Sur le National Mall, près du Capitole des États-Unis, une œuvre symbolique attire l’attention sur les enfants ukrainiens transférés depuis 2022.

Washington : une installation dénonce le sort des enfants ukrainiens déplacés

Une installation artistique a été mise en place sur le National Mall à Washington, à proximité du Capitole des États-Unis. Portée par Razom for Ukraine et l’American Coalition for Ukraine, elle exposait environ 20 000 ours en peluche attachés à une clôture afin de représenter les enfants ukrainiens déplacés de force ou transférés vers la Russie depuis l’invasion de 2022.

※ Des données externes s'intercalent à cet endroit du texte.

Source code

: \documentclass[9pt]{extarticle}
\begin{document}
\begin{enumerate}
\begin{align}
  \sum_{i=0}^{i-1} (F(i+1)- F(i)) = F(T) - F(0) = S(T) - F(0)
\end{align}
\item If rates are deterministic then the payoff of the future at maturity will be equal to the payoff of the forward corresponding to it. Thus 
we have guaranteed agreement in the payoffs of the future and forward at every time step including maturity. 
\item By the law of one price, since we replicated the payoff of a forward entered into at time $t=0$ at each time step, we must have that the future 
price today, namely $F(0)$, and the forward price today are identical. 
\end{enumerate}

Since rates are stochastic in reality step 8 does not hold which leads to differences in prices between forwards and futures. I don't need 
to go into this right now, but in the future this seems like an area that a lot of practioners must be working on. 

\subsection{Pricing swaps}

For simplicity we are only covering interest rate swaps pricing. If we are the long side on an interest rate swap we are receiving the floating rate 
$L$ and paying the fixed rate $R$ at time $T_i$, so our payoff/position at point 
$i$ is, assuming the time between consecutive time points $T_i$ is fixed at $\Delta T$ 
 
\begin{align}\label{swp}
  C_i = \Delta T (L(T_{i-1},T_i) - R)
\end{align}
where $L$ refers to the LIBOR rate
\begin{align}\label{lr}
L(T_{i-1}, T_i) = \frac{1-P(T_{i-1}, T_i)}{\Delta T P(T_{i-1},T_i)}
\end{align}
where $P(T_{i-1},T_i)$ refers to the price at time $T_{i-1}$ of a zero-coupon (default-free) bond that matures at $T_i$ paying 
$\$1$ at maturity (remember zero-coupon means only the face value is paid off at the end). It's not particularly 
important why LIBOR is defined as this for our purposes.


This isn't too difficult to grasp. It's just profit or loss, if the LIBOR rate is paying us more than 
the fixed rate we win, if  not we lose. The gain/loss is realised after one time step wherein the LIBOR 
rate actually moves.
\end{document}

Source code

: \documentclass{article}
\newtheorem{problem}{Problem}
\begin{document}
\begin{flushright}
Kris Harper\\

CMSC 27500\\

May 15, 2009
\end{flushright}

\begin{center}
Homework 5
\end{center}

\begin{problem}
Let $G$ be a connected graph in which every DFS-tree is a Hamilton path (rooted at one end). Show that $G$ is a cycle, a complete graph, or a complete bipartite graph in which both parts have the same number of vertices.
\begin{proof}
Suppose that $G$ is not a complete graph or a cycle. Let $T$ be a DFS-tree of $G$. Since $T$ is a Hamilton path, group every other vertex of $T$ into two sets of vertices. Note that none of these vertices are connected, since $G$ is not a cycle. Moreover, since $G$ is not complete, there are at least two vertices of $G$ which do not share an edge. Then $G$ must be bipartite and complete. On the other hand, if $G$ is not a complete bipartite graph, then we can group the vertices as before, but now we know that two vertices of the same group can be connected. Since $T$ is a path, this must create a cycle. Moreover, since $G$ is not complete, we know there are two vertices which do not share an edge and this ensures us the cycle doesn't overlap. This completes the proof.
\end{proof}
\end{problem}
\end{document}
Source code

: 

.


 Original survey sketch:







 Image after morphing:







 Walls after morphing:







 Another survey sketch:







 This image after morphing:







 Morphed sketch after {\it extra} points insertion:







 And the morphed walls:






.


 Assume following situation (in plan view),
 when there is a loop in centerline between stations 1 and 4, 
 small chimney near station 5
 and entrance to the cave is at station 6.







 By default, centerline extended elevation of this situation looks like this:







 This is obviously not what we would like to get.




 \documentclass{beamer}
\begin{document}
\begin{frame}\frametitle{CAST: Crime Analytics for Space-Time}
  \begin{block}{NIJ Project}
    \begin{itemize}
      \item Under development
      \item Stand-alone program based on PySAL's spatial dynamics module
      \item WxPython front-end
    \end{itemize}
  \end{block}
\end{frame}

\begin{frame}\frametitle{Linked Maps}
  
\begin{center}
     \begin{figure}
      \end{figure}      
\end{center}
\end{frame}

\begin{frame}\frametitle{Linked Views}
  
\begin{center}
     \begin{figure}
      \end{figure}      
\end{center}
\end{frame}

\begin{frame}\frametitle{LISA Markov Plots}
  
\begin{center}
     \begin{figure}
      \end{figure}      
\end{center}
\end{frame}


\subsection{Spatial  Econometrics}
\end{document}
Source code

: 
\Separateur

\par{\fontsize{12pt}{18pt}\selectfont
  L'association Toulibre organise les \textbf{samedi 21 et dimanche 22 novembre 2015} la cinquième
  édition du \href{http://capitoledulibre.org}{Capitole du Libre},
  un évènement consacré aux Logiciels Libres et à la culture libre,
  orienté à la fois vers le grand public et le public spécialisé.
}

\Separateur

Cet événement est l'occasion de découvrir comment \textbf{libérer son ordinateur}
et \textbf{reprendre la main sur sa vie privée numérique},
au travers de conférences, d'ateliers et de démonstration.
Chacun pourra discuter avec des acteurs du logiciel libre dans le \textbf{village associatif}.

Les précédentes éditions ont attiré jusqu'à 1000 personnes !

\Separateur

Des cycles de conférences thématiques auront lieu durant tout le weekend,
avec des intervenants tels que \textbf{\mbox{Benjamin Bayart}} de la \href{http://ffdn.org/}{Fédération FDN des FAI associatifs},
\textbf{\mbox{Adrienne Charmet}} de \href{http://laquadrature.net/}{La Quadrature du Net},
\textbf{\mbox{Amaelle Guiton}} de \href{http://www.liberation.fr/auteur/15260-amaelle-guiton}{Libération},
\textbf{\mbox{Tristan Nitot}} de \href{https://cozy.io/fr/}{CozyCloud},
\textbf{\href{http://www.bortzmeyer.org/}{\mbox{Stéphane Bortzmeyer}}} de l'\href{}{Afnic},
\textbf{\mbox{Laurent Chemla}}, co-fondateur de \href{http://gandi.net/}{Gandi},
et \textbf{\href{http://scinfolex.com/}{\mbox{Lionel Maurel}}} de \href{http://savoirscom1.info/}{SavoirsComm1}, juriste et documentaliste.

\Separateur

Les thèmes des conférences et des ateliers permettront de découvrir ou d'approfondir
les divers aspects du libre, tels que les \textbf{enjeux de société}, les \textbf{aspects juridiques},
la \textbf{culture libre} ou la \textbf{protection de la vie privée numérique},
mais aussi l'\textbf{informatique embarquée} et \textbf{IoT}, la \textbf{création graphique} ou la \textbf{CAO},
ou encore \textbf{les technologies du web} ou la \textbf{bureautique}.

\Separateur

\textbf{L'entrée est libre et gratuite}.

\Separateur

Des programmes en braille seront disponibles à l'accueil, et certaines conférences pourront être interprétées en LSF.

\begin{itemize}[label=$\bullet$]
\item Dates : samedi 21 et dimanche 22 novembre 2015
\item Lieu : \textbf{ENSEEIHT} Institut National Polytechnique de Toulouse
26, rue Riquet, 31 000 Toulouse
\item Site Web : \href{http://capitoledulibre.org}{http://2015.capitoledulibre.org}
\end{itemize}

Cette action vise à sensibiliser à un phénomène que les autorités ukrainiennes jugent massif. D’après des estimations appuyées par l’Organisation des Nations unies, plus de 19 000 enfants auraient été concernés par ces déplacements. Kiev demande une intensification des pressions internationales, notamment par des sanctions et des efforts coordonnés pour assurer leur retour.

Plusieurs responsables politiques, militants et représentants officiels ont participé à l’événement, dont l’ambassadrice d’Ukraine aux États-Unis Oksana Markarova. Ils ont rappelé que la guerre continue d’affecter durement les civils, en particulier les enfants séparés de leurs familles dans les territoires occupés.

Les intervenants ont insisté sur la portée symbolique de l’installation, qui met en avant les conséquences humaines du conflit. Certains enfants seraient soumis à des processus d’assimilation dans les zones sous contrôle.

Les autorités ukrainiennes indiquent que plus de 2 100 enfants ont déjà été rapatriés depuis 2023 grâce à une initiative nationale coordonnée par le médiateur Dmytro Lubinets. Malgré cela, de nombreux mineurs resteraient encore dispersés en Russie ou dans les territoires occupés, confrontés à de fortes difficultés administratives et logistiques.

Des élus américains, dont Paul Tonko et Jamie Raskin, ont appelé à un durcissement des sanctions internationales. Plusieurs diplomates estiment que cette installation rappelle la persistance de la crise, malgré les efforts de médiation, notamment ceux facilités par le Qatar, ainsi que le suivi engagé par la Cour pénale internationale.